Aim of the task => Using the material that follows, identify and copy each line with the string "Buid".

Data under study =>
________________________
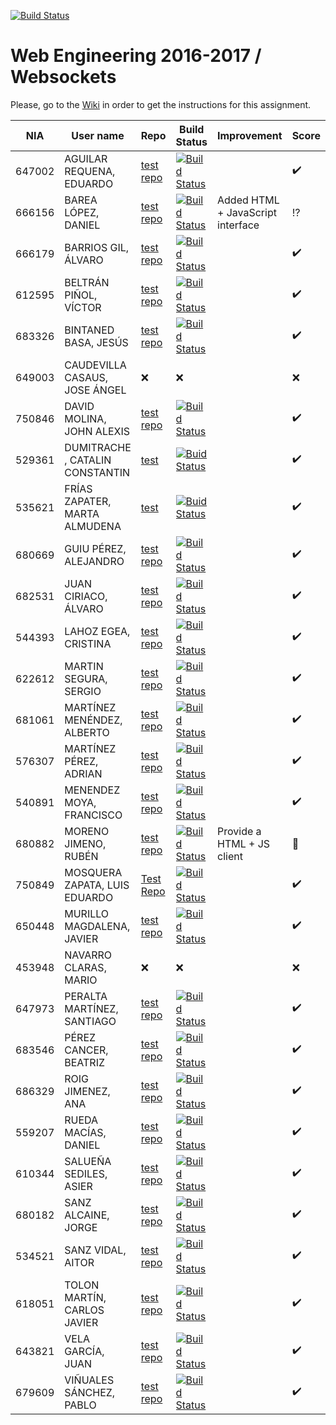 [![Build Status](https://travis-ci.org/UNIZAR-30246-WebEngineering/lab4-websockets.svg?branch=master)](https://travis-ci.org/UNIZAR-30246-WebEngineering/lab4-websockets)
# Web Engineering 2016-2017 / Websockets
Please, go to the [Wiki](https://github.com/UNIZAR-30246-WebEngineering/lab4-websockets/wiki) in order to get the instructions for this assignment.

NIA    | User name | Repo | Build Status | Improvement | Score
-------|-----------|------|--------------|-------------|--------
647002 | AGUILAR REQUENA, EDUARDO | [test repo](https://github.com/McGredu/lab4-websockets/tree/test) |[![Build Status](https://travis-ci.org/McGredu/lab4-websockets.svg?branch=test)](https://travis-ci.org/McGredu/lab4-websockets) | | :heavy_check_mark:
666156 | BAREA LÓPEZ, DANIEL | [test repo](https://github.com/dbarelop/lab4-websockets/tree/test) | [![Build Status](https://travis-ci.org/dbarelop/lab4-websockets.svg?branch=test)](https://travis-ci.org/dbarelop/lab4-websockets?branch=test) | Added HTML + JavaScript interface | :interrobang:
666179 | BARRIOS GIL, ÁLVARO | [test repo](https://github.com/deerter/lab4-websockets/tree/test) |[![Build Status](https://travis-ci.org/deerter/lab4-websockets.svg?branch=test)](https://travis-ci.org/deerter/lab4-websockets) | | :heavy_check_mark:
612595 | BELTRÁN PIÑOL, VÍCTOR | [test repo](https://github.com/Victorbp09/lab4-websockets/tree/test) | [![Build Status](https://api.travis-ci.org/Victorbp09/lab4-websockets.svg?branch=test)](https://travis-ci.org/Victorbp09/lab4-websockets)  | | :heavy_check_mark:
683326 | BINTANED BASA, JESÚS | [test repo](https://github.com/jebiba95/lab4-websockets/tree/test) |[![Build Status](https://travis-ci.org/jebiba95/lab4-websockets.svg?branch=test)](https://travis-ci.org/jebiba95/lab4-websockets) | | :heavy_check_mark:
649003 | CAUDEVILLA CASAUS, JOSE ÁNGEL | :x: | :x: | | :x: 
750846 | DAVID MOLINA, JOHN ALEXIS | [test repo](https://github.com/JohnD23/lab4-websockets/tree/test) | [![Build Status](https://api.travis-ci.org/JohnD23/lab4-websockets.svg?branch=test)](https://travis-ci.org/JohnD23/lab4-websockets) | | :heavy_check_mark:
529361 | DUMITRACHE , CATALIN  CONSTANTIN | [test](https://github.com/catalindumitrache76/lab4-websockets/tree/test) | [![Buid Status](https://travis-ci.org/catalindumitrache76/lab4-websockets.svg?branch=test)](https://travis-ci.org/catalindumitrache76/lab4-websockets) | | :heavy_check_mark:
535621 | FRÍAS ZAPATER, MARTA ALMUDENA | [test](https://github.com/martafr/lab4-websockets/tree/test) | [![Buid Status](https://travis-ci.org/martafr/lab4-websockets.svg?branch=test)](https://travis-ci.org/martafr/lab4-websockets) | | :heavy_check_mark:
680669 | GUIU PÉREZ, ALEJANDRO | [test repo](https://github.com/aguiu/lab4-websockets/tree/test) | [![Build Status](https://travis-ci.org/aguiu/lab4-websockets.svg?branch=test)](https://travis-ci.org/aguiu/lab4-websockets) | | :heavy_check_mark:
682531 | JUAN CIRIACO, ÁLVARO | [test repo](https://github.com/aJuanCiri/lab4-websockets/tree/test) | [![Build Status](https://travis-ci.org/aJuanCiri/lab4-websockets.svg?branch=test)](https://travis-ci.org/aJuanCiri/lab4-websockets) | | :heavy_check_mark:
544393 | LAHOZ EGEA, CRISTINA  | [test repo](https://github.com/cristinalahoz/lab4-websockets/tree/test) | [![Build Status](https://travis-ci.org/cristinalahoz/lab4-websockets.svg?branch=test)](https://travis-ci.org/cristinalahoz/lab4-websockets) | | :heavy_check_mark:
622612 | MARTIN SEGURA, SERGIO | [test repo](https://github.com/suresrm/lab4-websockets/tree/test) | [![Build Status](https://api.travis-ci.org/SureSRM/lab4-websockets.svg?branch=test)](https://api.travis-ci.org/SureSRM/lab4-websockets.svg?branch=test) | | :heavy_check_mark:
681061 | MARTÍNEZ MENÉNDEZ, ALBERTO | [test repo](https://github.com/Belberus/lab4-websockets/tree/test) | [![Build Status](https://travis-ci.org/Belberus/lab4-websockets.svg?branch=test)](https://travis-ci.org/Belberus/lab4-websockets) | | :heavy_check_mark:
576307 | MARTÍNEZ PÉREZ, ADRIAN | [test repo](https://github.com/Electryk/lab4-websockets/tree/test) | [![Build Status](https://travis-ci.org/Electryk/lab4-websockets.svg?branch=test)](https://travis-ci.org/Electryk/lab4-websockets) | | :heavy_check_mark:
540891 | MENENDEZ MOYA, FRANCISCO | [test repo](https://github.com/fmenemo/lab4-websockets/tree/test) | [![Build Status](https://travis-ci.org/fmenemo/lab4-websockets.svg?branch=test)](https://travis-ci.org/fmenemo/lab4-websockets) | | :heavy_check_mark:
680882 | MORENO JIMENO, RUBÉN | [test repo](https://github.com/nebur395/lab4-websockets/tree/test) | [![Build Status](https://travis-ci.org/nebur395/lab4-websockets.svg?branch=test)](https://travis-ci.org/nebur395/lab4-websockets) | Provide a HTML + JS client | :gift:
750849 | MOSQUERA ZAPATA, LUIS EDUARDO | [Test Repo](https://github.com/luisemz/lab4-websockets/tree/test) | [![Build Status](https://travis-ci.org/luisemz/lab4-websockets.svg?branch=test)](https://travis-ci.org/luisemz/lab4-websockets) | | :heavy_check_mark:
650448 | MURILLO MAGDALENA, JAVIER | [test repo](https://github.com/javmurillo/lab4-websockets/tree/test) | [![Build Status](https://travis-ci.org/javmurillo/lab4-websockets.svg?branch=test)](https://travis-ci.org/javmurillo/lab4-websockets) | | :heavy_check_mark:
453948 | NAVARRO CLARAS, MARIO | :x: | :x: | | :x: 
647973 | PERALTA MARTÍNEZ, SANTIAGO  | [test repo](https://github.com/SantiagoPeralta/lab4-websockets/tree/test) |[![Build Status](https://travis-ci.org/SantiagoPeralta/lab4-websockets.svg?branch=test)](https://travis-ci.org/SantiagoPeralta/lab4-websockets) | | :heavy_check_mark: 
683546 | PÉREZ CANCER, BEATRIZ | [test repo](https://github.com/beapc18/lab4-websockets/tree/test) | [![Build Status](https://travis-ci.org/beapc18/lab4-websockets.svg?branch=test)](https://travis-ci.org/beapc18/lab4-websockets) | | :heavy_check_mark:
686329 | ROIG JIMENEZ, ANA | [test repo](https://github.com/anicacortes/lab4-websockets/tree/test) | [![Build Status](https://travis-ci.org/anicacortes/lab4-websockets.svg?branch=test)](https://travis-ci.org/anicacortes/lab4-websockets) | | :heavy_check_mark:
559207 | RUEDA MACÍAS, DANIEL | [test repo](https://github.com/danirueda/lab4-websockets/tree/test)| [![Build Status](https://travis-ci.org/danirueda/lab4-websockets.svg?branch=master)](https://travis-ci.org/danirueda/lab4-websockets) | | :heavy_check_mark:
610344 | SALUEÑA SEDILES, ASIER | [test repo](https://github.com/asierhandball/lab4-websockets/tree/test) | [![Build Status](https://travis-ci.org/asierhandball/lab4-websockets.svg?branch=test)](https://travis-ci.org/asierhandball/lab4-websockets) | | :heavy_check_mark:
680182 | SANZ ALCAINE, JORGE | [test repo](https://github.com/sanz1995/lab4-websockets/tree/test) | [![Build Status](https://travis-ci.org/sanz1995/lab4-websockets.svg?branch=test)](https://travis-ci.org/sanz1995/lab4-websockets) | | :heavy_check_mark:
534521 | SANZ VIDAL, AITOR | [test repo](https://github.com/aitorsanz/lab4-websockets/tree/test) | [![Build Status](https://travis-ci.org/aitorsanz/lab4-websockets.svg?branch=test)](https://travis-ci.org/aitorsanz/lab4-websockets) | | :heavy_check_mark:
618051 | TOLON MARTÍN, CARLOS JAVIER | [test repo](https://github.com/ctolon22/lab4-websockets/tree/test) | [![Build Status](https://travis-ci.org/ctolon22/lab4-websockets.svg?branch=test)](https://travis-ci.org/ctolon22/lab4-websockets) | | :heavy_check_mark:
643821 | VELA GARCÍA, JUAN  | [test repo](https://github.com/juan-vg/lab4-websockets/tree/test) | [![Build Status](https://travis-ci.org/juan-vg/lab4-websockets.svg?branch=test)](https://travis-ci.org/juan-vg/lab4-websockets) | | :heavy_check_mark:
679609 | VIÑUALES SÁNCHEZ, PABLO | [test repo](https://github.com/strummerTFIU/lab4-websockets/tree/test) | [![Build Status](https://travis-ci.org/strummerTFIU/lab4-websockets.svg?branch=test)](https://github.com/strummerTFIU/lab4-websockets) | | :heavy_check_mark:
________________________
Answer section =>
529361 | DUMITRACHE , CATALIN  CONSTANTIN | [test](https://github.com/catalindumitrache76/lab4-websockets/tree/test) | [![Buid Status](https://travis-ci.org/catalindumitrache76/lab4-websockets.svg?branch=test)](https://travis-ci.org/catalindumitrache76/lab4-websockets) | | :heavy_check_mark:
535621 | FRÍAS ZAPATER, MARTA ALMUDENA | [test](https://github.com/martafr/lab4-websockets/tree/test) | [![Buid Status](https://travis-ci.org/martafr/lab4-websockets.svg?branch=test)](https://travis-ci.org/martafr/lab4-websockets) | | :heavy_check_mark:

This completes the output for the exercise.